En ellos se revela una diferencia, a la vez la más aparente y la más profunda, en la conjugación de la palabra y del poder. Esta diferencia radica en que si en las sociedades con Estado, la palabra es el derecho del poder, en las sociedades sin Estado, por el contrario, la palabra es el deber del poder. O bien, para decirlo de otro modo, las sociedades indígenas no reconocen a su jefe el derecho a la palabra por el hecho de ser su jefe: exigen del hombre destinado a ser su jefe que pruebe su dominio sobre las palabras. Hablar es para el jefe un obligación imperativa, la tribu quiere oírlo: un jefe silencioso ya no es un jefe.

Y que no se preste a equívocos. No se trata aquí del placer, tan vivo en muchos salvajes, hacia los bellos discursos, por el talento oratorio, por el afán de hablar. No se trata aquí de cuestiones de estética, sino de política. En la obligación de que el jefe sea hombre de palabra se advierte en efecto toda la filosofía política de la sociedad primitiva. Allí se despliega el verdadero espacio que ocupa el poder, espacio que no es el que pudiera creerse. Y es la naturaleza de este discurso cuya repetición la tribu vela cuidadosamente, es la naturaleza de esta palabra guía que nos indica el lugar real del poder.

¿Qué dice el jefe? ¿Qué es una palabra de jefe? Es, en primer lugar, un acto ritualizado. Casi siempre el líder se dirige al grupo cotidianamente, al alba o al crepúsculo. Extendido en su hamaca o sentado cerca del fuego, él pronuncia con voz fuerte el discurso esperado. Y su voz, por cierto, necesita potencia para hacerse oír. Nada de recogimiento, nada de silencio mientras habla el jefe, cada uno sigue tranquilamente, en sus ocupaciones como si de nada se tratara. La palabra del jefe no es dicha para ser escuchada. Paradoja: nadie presta atención al discurso del jefe. O mas bien se finge la desatención. Si el jefe como tal debe someterse a la obligación de hablar, las gentes a las cuales se dirige, en revancha deberán parecer no oírlo.

Y, en esencia estos no pierden, si es posible decirlo, nada. ¿Por qué? Porque literalmente, el jefe no dice nada. Su discurso consiste esencialmente en una celebración, numerosas veces repetida, de las normas de vida tradicional: “Nuestros antepasados se sintieron bien por vivir como vivían. Sigamos su ejemplo y de este modo llevaremos juntos una existencia tranquila”. He aquí más o menos a qué se reduce un discurso de jefe. Comprendemos así que no es algo inquietante para aquellos a quienes va dirigido.
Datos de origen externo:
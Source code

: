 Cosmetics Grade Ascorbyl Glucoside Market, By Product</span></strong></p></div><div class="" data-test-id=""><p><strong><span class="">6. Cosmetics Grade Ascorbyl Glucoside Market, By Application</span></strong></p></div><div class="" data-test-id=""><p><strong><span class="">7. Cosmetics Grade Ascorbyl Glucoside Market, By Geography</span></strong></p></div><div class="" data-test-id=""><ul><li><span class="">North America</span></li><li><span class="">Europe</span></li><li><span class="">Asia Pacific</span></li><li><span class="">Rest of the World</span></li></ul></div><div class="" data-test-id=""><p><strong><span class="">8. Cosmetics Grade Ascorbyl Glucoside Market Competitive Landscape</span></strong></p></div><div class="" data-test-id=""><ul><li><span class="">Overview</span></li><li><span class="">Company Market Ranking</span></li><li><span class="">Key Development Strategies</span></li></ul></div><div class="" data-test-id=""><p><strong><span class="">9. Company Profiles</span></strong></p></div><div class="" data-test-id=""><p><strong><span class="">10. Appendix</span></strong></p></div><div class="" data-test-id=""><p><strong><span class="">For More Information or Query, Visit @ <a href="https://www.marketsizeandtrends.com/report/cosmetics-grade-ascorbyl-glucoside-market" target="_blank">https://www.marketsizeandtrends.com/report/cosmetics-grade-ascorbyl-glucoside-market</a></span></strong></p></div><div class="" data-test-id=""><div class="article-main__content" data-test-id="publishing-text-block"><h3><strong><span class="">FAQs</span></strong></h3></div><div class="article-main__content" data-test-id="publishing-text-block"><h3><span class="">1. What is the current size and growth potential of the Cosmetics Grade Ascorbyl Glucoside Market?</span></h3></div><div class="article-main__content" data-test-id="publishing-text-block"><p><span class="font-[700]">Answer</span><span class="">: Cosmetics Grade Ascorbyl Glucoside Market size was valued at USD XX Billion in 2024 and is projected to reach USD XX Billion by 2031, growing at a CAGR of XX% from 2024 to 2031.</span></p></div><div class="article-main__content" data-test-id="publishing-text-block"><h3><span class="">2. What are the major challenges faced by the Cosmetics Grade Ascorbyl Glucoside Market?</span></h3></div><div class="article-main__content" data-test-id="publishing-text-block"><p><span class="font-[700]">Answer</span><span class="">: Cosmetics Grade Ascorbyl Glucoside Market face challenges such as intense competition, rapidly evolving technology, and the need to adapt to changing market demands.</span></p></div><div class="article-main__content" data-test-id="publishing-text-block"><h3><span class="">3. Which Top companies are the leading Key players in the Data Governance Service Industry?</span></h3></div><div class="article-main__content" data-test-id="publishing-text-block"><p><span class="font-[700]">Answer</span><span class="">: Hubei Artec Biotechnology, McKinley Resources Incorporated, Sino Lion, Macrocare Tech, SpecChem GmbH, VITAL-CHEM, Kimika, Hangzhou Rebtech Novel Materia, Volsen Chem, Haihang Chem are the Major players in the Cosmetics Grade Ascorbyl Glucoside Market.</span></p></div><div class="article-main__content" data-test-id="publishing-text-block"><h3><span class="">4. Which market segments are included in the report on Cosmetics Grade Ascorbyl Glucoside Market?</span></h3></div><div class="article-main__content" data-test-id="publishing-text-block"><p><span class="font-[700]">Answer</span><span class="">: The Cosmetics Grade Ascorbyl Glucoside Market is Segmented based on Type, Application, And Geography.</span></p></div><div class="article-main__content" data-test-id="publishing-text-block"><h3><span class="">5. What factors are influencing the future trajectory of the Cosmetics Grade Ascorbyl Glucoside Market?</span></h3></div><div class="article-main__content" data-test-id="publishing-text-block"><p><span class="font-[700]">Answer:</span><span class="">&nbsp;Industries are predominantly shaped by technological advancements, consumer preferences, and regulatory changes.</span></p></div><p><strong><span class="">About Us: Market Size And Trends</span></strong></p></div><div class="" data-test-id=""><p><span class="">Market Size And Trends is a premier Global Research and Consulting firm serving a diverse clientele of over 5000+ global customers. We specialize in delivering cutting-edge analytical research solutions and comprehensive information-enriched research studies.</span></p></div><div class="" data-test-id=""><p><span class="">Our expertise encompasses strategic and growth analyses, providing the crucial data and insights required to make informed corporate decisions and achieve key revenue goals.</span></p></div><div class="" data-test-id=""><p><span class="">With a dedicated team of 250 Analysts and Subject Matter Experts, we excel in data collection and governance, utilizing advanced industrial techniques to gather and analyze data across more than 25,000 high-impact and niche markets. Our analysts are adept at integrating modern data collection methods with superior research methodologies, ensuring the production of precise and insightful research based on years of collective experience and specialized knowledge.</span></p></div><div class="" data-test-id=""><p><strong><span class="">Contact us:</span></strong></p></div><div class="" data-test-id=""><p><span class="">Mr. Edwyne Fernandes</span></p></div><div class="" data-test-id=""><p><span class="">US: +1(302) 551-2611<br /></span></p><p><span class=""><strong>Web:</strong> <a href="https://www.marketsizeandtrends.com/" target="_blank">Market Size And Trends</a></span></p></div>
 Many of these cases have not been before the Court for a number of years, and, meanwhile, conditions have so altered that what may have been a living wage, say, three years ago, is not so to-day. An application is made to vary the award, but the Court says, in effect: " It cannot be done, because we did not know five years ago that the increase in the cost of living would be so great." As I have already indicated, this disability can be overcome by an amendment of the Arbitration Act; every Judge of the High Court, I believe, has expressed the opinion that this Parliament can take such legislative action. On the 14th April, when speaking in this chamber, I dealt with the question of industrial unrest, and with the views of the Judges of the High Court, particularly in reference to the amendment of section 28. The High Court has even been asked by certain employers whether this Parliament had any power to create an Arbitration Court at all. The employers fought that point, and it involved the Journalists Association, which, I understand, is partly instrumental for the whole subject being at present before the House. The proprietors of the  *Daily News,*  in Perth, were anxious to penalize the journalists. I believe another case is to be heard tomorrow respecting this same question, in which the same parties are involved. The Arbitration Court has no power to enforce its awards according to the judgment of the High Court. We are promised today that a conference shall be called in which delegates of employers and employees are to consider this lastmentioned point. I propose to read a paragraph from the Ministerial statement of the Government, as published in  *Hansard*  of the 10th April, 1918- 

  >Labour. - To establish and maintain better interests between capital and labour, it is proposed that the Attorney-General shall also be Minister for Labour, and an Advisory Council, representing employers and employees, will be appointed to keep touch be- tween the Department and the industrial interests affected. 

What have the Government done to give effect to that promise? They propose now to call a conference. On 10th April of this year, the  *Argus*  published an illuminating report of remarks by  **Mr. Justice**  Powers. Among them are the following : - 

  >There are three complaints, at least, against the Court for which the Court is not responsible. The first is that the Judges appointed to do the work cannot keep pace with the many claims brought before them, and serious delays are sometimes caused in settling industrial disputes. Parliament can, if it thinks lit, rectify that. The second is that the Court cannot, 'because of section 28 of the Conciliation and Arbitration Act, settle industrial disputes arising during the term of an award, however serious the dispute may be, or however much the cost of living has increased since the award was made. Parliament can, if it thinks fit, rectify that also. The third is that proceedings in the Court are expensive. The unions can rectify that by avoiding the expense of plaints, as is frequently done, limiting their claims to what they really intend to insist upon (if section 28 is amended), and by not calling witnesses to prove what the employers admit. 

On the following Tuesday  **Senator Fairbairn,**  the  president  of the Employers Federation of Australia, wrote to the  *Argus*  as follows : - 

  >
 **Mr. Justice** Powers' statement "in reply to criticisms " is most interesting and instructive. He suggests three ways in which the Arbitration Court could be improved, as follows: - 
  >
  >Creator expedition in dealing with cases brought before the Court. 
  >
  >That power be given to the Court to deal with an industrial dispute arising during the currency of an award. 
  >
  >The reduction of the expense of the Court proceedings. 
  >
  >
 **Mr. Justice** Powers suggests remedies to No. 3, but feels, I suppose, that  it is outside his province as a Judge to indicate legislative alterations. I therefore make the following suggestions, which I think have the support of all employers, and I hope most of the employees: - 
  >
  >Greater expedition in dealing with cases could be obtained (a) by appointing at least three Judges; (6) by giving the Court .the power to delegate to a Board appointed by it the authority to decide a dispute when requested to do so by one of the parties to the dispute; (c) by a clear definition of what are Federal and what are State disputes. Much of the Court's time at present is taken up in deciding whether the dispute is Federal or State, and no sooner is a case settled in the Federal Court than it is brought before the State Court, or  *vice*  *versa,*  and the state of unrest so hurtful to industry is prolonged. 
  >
¿Qué quiere decir hablar en este caso? ¿Por qué el jefe de la tribu debe hablar para no decir nada? ¿A qué demanda de la sociedad primitiva responde esta palabra vacía que emana del lugar aparente del poder? Vacío, pues el discurso del jefe no es un discurso de poder: el jefe está separado de la palabra porque está separado del poder. En la sociedad primitiva, en la sociedad sin Estado, el poder no se encuentra del lado del jefe: de lo cual resulta que su palabra no puede ser palabra de poder, de autoridad, de mando. Un orden: es lo que el jefe no sabría dar, he aquí el tipo de plenitud rehusada a su palabra. Aquel jefe lo bastante loco para soñar, no tanto con el abuso de poder que no posee, sino con el uso mismo del poder: a un jefe que quiere ser jefe se lo abandona: la sociedad primitiva es el lugar del rechazo de un poder separado, puesto que ella misma y no el jefe es el lugar real del poder.

La sociedad primitiva sabe, por naturaleza, que la violencia es la esencia del poder. En este saber radica el cuidado constante por mantener separados uno de otro el poder y la institución, el mando y el jefe. Y es el campo mismo de la palabra quien asegura la demarcación y traza la línea de división. Constriñendo al jefe a moverse sólo en el elemento de la palabra, es decir, en el extremo opuesto a la violencia, la tribu se asegura que todos las cosas permanezcan en su lugar, que el eje del poder se reparta en el cuerpo exclusivo de la sociedad y que ningún desplazamiento de fuerzas venga a alterar el orden social. El deber de palabra del jefe, ese flujo constante de palabra vacía que debe a la tribu, es su deuda infinita, la garantía que prohíbe al hombre de palabra llegar a ser hombre de poder.